* _INSTRUCTIONS FOR THE TASK_: In the entries that follow, find every line containing "nytimes" and copy it.

* _ENTRIES PROVIDED_:
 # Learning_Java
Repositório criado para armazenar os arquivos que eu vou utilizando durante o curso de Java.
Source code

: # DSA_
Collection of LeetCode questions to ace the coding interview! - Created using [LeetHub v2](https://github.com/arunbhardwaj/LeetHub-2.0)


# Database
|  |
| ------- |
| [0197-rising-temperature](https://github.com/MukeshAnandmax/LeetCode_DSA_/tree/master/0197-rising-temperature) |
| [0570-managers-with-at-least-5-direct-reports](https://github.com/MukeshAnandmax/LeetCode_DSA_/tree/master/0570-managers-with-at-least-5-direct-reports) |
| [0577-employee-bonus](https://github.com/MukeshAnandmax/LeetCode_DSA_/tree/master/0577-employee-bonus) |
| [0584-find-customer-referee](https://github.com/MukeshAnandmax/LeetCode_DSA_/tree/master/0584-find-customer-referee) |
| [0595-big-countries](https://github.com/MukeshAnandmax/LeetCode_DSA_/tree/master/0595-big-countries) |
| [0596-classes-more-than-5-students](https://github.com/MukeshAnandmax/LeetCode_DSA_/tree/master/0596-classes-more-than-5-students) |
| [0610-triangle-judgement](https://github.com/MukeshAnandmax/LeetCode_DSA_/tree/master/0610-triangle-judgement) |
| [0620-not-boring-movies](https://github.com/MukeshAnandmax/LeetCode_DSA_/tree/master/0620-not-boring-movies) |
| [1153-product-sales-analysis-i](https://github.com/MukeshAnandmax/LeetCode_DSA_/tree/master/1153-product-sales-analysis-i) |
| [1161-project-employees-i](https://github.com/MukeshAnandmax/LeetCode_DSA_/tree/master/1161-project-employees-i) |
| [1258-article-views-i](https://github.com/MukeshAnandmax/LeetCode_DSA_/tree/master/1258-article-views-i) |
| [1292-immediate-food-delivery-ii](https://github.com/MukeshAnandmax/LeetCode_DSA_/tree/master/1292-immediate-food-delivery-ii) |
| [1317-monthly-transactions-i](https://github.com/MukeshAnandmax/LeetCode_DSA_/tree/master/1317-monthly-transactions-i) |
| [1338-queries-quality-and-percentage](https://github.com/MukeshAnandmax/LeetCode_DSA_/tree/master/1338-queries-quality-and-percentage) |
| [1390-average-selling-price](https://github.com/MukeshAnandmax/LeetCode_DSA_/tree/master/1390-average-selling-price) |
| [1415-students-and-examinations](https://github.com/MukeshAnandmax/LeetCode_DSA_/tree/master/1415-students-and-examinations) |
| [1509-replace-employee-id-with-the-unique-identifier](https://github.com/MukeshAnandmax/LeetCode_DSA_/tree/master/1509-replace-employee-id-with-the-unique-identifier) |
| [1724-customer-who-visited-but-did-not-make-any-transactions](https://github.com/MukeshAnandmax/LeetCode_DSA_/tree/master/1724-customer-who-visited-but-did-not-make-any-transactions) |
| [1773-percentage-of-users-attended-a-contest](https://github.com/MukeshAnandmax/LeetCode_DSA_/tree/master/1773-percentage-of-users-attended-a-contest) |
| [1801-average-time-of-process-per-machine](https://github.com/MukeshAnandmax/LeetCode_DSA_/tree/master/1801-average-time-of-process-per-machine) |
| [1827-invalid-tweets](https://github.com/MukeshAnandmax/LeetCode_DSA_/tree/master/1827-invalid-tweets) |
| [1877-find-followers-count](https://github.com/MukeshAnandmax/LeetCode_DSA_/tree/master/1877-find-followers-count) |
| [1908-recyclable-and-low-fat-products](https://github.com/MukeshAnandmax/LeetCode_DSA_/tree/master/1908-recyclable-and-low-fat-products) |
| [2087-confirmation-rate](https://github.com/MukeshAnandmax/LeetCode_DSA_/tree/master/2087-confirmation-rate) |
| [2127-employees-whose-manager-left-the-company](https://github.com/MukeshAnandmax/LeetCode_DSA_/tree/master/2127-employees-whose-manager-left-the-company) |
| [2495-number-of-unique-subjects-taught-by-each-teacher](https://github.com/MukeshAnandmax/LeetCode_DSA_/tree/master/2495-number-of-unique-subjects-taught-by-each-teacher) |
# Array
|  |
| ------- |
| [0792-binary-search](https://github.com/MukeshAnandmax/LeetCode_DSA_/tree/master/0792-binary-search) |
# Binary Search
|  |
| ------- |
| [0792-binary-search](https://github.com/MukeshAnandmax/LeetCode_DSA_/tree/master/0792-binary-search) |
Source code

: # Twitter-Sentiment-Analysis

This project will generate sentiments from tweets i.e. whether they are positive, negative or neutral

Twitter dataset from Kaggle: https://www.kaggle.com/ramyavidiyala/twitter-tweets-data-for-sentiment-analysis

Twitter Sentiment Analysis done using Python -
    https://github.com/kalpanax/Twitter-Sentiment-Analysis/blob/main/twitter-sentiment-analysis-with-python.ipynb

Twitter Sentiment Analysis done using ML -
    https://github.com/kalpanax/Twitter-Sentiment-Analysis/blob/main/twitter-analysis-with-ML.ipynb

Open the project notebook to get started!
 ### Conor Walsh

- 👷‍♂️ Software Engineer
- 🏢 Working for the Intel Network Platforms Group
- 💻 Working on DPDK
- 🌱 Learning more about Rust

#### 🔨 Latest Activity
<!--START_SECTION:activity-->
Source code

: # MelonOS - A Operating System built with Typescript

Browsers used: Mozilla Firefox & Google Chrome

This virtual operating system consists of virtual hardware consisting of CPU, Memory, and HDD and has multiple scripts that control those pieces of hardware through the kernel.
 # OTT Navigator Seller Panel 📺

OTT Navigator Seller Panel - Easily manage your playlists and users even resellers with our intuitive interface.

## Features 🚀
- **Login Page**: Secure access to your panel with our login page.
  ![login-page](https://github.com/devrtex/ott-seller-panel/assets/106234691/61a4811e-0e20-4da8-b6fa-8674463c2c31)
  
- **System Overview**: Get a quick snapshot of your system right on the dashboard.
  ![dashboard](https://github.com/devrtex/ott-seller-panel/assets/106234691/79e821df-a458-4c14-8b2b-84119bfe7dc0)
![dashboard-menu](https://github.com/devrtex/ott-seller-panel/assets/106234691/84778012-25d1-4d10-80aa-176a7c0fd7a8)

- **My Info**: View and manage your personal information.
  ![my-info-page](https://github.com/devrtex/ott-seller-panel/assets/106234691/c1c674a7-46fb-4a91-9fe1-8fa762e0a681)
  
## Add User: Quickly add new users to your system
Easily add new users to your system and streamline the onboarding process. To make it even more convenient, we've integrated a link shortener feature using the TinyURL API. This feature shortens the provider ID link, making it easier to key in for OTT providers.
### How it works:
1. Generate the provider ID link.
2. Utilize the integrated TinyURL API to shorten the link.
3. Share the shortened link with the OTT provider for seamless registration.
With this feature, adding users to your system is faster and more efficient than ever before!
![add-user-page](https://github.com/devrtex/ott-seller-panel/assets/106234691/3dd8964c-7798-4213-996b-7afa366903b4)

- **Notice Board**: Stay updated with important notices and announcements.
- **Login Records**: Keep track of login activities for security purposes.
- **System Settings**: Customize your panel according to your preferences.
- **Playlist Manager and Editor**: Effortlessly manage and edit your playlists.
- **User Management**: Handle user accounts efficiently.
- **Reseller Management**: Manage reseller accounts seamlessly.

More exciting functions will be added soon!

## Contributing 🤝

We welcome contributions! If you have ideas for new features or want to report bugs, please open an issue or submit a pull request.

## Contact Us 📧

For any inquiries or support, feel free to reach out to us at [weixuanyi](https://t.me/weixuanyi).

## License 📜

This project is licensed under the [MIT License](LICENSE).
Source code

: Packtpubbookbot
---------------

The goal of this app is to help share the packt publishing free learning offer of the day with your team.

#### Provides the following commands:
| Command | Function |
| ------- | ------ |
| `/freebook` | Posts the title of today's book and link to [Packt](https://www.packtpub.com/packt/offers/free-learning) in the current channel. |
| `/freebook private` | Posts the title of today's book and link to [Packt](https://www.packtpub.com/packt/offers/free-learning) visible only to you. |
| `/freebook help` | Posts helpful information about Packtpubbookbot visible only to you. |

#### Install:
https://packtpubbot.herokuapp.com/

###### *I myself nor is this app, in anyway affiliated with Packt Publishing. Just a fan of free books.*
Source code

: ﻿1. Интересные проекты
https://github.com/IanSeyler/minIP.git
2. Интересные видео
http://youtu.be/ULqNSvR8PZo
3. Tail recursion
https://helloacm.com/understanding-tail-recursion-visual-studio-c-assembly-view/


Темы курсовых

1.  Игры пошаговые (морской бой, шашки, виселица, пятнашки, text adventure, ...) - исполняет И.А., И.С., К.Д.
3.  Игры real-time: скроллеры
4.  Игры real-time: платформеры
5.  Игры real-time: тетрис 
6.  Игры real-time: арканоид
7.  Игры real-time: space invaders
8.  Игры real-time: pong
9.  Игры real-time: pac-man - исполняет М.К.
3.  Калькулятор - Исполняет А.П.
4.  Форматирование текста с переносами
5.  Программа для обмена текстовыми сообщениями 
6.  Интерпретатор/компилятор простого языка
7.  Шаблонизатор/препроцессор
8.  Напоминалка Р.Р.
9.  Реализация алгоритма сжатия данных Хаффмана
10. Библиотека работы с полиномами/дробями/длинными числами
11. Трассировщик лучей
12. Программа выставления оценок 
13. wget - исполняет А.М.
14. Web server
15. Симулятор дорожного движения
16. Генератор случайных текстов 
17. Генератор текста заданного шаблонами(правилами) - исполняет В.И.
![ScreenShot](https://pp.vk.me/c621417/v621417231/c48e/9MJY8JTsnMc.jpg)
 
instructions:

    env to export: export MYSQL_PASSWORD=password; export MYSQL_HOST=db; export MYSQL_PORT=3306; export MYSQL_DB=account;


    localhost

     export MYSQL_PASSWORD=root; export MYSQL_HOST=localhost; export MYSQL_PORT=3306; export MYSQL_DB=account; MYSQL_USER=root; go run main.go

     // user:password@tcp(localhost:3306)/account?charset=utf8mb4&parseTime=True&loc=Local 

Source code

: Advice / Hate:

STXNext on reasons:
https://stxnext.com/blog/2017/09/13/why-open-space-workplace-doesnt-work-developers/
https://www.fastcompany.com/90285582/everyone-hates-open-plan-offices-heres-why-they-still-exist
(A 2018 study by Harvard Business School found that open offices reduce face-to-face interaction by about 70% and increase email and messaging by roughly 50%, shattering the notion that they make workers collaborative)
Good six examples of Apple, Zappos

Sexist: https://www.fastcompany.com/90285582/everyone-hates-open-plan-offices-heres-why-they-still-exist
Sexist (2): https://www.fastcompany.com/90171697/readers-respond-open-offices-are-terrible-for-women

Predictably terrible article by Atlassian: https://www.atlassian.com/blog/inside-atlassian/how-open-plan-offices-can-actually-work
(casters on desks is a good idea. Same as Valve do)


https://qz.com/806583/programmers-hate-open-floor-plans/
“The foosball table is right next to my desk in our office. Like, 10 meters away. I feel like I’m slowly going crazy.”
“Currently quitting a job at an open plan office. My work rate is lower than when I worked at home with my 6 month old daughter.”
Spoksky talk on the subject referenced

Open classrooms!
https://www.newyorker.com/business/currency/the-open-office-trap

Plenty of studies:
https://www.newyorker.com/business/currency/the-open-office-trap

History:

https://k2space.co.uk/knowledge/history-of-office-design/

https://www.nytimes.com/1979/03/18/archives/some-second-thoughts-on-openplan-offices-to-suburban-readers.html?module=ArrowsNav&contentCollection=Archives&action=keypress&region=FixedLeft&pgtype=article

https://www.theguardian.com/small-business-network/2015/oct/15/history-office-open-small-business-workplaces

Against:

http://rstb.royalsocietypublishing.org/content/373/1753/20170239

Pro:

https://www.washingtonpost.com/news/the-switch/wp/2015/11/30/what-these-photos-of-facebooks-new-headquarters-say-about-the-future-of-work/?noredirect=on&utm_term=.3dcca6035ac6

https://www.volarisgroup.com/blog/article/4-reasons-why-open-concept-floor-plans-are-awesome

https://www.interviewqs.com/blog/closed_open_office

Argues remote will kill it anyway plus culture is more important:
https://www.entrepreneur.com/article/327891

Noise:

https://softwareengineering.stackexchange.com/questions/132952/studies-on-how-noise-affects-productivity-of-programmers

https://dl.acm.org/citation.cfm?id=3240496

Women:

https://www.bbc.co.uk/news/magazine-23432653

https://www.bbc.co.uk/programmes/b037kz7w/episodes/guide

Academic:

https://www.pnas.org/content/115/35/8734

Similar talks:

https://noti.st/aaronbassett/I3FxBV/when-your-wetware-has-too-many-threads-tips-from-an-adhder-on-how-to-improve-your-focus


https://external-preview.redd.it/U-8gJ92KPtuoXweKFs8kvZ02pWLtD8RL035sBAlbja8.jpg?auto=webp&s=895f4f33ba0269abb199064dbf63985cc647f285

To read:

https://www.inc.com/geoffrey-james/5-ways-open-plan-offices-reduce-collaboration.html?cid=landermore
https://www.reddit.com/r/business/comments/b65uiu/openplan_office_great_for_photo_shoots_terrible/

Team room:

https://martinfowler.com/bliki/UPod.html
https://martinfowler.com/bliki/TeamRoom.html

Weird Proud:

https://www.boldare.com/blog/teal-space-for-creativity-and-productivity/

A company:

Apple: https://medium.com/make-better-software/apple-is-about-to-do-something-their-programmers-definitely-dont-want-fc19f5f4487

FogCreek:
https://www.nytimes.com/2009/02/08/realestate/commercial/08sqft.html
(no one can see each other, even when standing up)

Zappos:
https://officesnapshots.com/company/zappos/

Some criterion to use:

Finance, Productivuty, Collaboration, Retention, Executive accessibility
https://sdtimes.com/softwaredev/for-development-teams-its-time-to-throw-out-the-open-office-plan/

* _RESULT FOR THIS TASK_:
https://www.nytimes.com/1979/03/18/archives/some-second-thoughts-on-openplan-offices-to-suburban-readers.html?module=ArrowsNav&contentCollection=Archives&action=keypress&region=FixedLeft&pgtype=article
https://www.nytimes.com/2009/02/08/realestate/commercial/08sqft.html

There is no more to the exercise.